* Work task
If a line in the records below holds the word "parx", copy it.

_ _ _ _ _

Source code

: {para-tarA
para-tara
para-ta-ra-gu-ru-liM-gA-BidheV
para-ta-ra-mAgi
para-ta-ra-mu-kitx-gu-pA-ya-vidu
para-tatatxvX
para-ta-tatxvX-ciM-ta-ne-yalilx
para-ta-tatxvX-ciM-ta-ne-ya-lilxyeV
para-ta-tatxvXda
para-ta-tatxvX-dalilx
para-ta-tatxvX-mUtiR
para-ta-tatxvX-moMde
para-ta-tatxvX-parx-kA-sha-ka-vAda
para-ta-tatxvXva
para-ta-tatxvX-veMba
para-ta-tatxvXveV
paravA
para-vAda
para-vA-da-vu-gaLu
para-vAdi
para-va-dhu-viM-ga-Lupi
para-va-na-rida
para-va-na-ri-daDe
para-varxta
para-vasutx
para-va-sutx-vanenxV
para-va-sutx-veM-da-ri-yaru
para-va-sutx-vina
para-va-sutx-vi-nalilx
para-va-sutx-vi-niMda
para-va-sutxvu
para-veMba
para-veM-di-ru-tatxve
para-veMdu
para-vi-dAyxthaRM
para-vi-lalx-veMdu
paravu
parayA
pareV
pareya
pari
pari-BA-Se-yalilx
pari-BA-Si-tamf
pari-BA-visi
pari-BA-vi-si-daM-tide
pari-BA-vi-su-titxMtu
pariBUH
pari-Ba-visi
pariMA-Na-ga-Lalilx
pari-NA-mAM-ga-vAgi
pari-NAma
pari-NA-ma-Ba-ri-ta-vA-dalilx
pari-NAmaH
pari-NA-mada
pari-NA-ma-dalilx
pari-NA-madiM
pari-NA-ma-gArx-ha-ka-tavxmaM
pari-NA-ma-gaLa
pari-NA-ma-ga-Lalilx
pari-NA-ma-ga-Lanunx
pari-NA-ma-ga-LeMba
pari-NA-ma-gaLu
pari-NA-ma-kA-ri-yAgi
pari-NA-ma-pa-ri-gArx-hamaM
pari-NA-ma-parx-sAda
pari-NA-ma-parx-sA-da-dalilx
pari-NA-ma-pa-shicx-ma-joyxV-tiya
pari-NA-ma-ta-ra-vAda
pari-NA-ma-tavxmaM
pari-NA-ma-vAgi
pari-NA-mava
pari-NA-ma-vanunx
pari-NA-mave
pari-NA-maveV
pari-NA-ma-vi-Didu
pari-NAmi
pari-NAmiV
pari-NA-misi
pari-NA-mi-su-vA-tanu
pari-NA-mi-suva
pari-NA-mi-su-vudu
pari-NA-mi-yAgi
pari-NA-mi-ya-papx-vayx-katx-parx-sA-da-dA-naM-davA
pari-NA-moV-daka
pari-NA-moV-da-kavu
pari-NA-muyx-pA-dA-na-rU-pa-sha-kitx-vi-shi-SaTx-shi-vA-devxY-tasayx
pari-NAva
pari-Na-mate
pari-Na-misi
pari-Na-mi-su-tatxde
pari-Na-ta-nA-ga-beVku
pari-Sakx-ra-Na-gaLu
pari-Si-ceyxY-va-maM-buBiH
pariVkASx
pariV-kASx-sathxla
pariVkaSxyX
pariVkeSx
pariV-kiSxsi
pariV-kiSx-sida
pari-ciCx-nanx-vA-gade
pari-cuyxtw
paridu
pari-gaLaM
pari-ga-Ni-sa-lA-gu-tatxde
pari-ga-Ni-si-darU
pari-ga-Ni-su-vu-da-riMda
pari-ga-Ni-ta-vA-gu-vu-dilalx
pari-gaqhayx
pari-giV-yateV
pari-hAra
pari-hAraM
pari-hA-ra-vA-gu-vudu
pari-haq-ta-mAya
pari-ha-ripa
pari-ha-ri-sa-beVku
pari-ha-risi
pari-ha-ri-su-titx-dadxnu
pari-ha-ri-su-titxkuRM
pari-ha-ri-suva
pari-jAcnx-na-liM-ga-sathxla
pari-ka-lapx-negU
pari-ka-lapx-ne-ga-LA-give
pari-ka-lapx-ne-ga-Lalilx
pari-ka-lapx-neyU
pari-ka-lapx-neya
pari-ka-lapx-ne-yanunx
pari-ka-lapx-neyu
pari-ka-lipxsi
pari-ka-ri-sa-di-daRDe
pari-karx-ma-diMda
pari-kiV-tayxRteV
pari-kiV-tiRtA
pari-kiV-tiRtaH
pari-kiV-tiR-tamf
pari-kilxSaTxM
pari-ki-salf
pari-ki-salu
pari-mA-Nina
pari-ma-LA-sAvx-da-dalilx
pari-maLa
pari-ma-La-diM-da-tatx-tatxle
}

_ _ _ _ _

* Answer to this task
para-ta-tatxvX-parx-kA-sha-ka-vAda
pari-NA-ma-parx-sAda
pari-NA-ma-parx-sA-da-dalilx
pari-NA-mi-ya-papx-vayx-katx-parx-sA-da-dA-naM-davA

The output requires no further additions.